WHAT IS HAPPENING ?
Coral colonies are made of hundreds of polyps, an invertebrate animal, living in symbiosis with a microscopic algae living in its tissues.
The polyp is host to the algae, which in return photosynthesises the food for the polyp. The polyp grows a calcium carbonate skeleton in order to expand the colony and accommodate new polyps. Like this, they have been thriving under the sun in the warm waters all around earth relying solely on their understanding. Under heat stress, the algae dies inside the polyps’ tissues causing the polyps to expel the algae, depriving themselves of their food source. The polyp is in fact transparent, and the algae gives it colouration. After the algae has left, the immaculate whiteness of the skeleton is left as if bleached. The polyps are thereafter getting weaker and may not survive if the water temperature stays high.

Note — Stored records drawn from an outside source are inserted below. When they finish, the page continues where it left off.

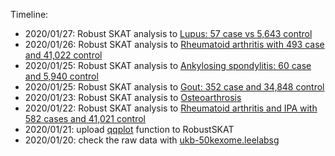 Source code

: Timeline:
* 2020/01/27: Robust SKAT analysis to [Lupus: 57 case vs 5,643 control](extdata/SLE/)
* 2020/01/26: Robust SKAT analysis to [Rheumatoid arthritis with  493 case and 41,022 control](extdata/RA/)
* 2020/01/25: Robust SKAT analysis to [Ankylosing spondylitis: 60 case and 5,940 control](extdata/AS/)
* 2020/01/25: Robust SKAT analysis to [Gout: 352 case and 34,848 control](extdata/Gout/)
* 2020/01/23: Robust SKAT analysis to [Osteoarthrosis](extdata/OA/)
* 2020/01/22: Robust SKAT analysis to [Rheumatoid arthritis and IPA with 582 cases and 41,021 control](extdata/RA-IPA/)
* 2020/01/21: upload [qqplot](./R/qqplot.R) function to RobustSKAT
* 2020/01/20: check the raw data with [ukb-50kexome.leelabsg](http://ukb-50kexome.leelabsg.org/pheno/695.4)
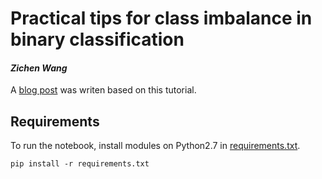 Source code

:# Practical tips for class imbalance in binary classification
#### _Zichen Wang_

A [blog post](https://medium.com/@wangzc921/practical-tips-for-class-imbalance-in-binary-classification-6ee29bcdb8a7?source=friends_link&sk=16c43640eab3817a8de3cb15eedb181a) was writen based on this tutorial. 

## Requirements
To run the notebook, install modules on Python2.7 in [requirements.txt](https://github.com/wangz10/class_imbalance/blob/master/requirements.txt).

`
pip install -r requirements.txt
`
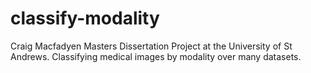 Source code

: # classify-modality
Craig Macfadyen Masters Dissertation Project at the University of St Andrews. Classifying medical images by modality over many datasets. 
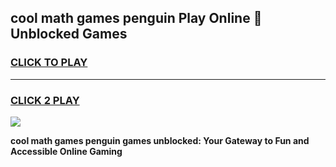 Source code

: 
## cool math games penguin Play Online 👋 Unblocked Games
<h3>
<a href="https://news.freeplayer.one?title=cool_math_games_penguin&ref=17CMG">CLICK TO PLAY</a></h3>
<hr>

<h3>
<a href="https://news.freeplayer.one?title=cool_math_games_penguin&ref=17CMG">CLICK 2 PLAY</a>
  
</h3>

<a href="https://news.freeplayer.one?title=cool_math_games_penguin&ref=17CMG/"><img src="https://clearcache.store/games.png"></a>


**cool math games penguin games unblocked: Your Gateway to Fun and Accessible Online Gaming**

In 1998 we witnessed the devastating effect of an usual sea surface temperature increase, with 90% of coral mortality down to 15m, and similar events more recently in 2010. However well we control the carbon emissions, the warming forecast due to the inertia of the system alone is alarming. Scientists predict the demise of coral reefs by 2050, which leaves us very little time.
WHAT ARE THE IMPLICATIONS ?
In a country which owes its very existence to reef building corals, their death will directly affect the livelihood of the population. The whole setting in which the Maldivians evolve will be changed. The most dramatic consequence of them all would be the disappearance of the island themselves. Dead corals will indeed not grow upwards and keep up with rising sea levels.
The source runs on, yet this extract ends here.